- Exercise directions -
Up to and including the line that contains "- Rapid Automatic Keyword Extraction", reproduce every line exactly, beginning with the first line below.

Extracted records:
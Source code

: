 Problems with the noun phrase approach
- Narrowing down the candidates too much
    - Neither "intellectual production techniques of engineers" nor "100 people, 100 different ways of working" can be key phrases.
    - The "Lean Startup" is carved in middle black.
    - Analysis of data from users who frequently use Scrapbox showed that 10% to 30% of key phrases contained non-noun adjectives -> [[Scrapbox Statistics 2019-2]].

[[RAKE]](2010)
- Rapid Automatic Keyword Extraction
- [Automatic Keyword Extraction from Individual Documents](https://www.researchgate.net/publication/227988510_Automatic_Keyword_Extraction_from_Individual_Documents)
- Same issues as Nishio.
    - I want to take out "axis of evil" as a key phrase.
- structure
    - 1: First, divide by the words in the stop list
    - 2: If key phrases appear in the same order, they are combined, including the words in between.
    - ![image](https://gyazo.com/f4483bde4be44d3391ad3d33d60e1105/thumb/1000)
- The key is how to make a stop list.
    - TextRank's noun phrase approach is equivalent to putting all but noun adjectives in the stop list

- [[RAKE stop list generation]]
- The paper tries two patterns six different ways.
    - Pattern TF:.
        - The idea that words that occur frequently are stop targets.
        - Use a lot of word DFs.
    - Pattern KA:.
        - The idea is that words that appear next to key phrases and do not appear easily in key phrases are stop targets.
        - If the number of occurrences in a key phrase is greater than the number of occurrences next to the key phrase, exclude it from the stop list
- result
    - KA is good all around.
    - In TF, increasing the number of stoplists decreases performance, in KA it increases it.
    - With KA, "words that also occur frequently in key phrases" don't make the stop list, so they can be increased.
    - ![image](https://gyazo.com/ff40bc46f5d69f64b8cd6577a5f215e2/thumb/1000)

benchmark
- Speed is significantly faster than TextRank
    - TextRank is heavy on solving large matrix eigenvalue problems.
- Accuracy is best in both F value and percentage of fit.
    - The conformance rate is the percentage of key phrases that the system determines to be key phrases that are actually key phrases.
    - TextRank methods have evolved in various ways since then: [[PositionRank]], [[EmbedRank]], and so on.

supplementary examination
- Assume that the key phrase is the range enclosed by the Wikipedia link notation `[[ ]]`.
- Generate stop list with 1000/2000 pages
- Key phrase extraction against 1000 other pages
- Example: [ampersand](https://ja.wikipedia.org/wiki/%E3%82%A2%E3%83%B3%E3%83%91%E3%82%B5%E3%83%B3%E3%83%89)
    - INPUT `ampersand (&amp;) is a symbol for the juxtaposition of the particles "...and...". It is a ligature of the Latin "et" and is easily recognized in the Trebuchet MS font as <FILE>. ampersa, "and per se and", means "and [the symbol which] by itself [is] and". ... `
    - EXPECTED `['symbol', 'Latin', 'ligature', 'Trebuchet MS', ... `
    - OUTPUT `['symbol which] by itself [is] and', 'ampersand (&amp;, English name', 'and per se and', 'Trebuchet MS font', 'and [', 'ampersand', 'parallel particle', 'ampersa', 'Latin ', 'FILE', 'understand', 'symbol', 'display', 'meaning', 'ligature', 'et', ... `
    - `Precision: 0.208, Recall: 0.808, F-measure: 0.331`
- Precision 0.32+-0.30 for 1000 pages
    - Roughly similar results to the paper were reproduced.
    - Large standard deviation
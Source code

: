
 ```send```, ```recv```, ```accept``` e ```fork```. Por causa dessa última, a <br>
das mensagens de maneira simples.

- Task solution -
Source code

: Problems with the noun phrase approach
- Narrowing down the candidates too much
    - Neither "intellectual production techniques of engineers" nor "100 people, 100 different ways of working" can be key phrases.
    - The "Lean Startup" is carved in middle black.
    - Analysis of data from users who frequently use Scrapbox showed that 10% to 30% of key phrases contained non-noun adjectives -> [[Scrapbox Statistics 2019-2]].

[[RAKE]](2010)
- Rapid Automatic Keyword Extraction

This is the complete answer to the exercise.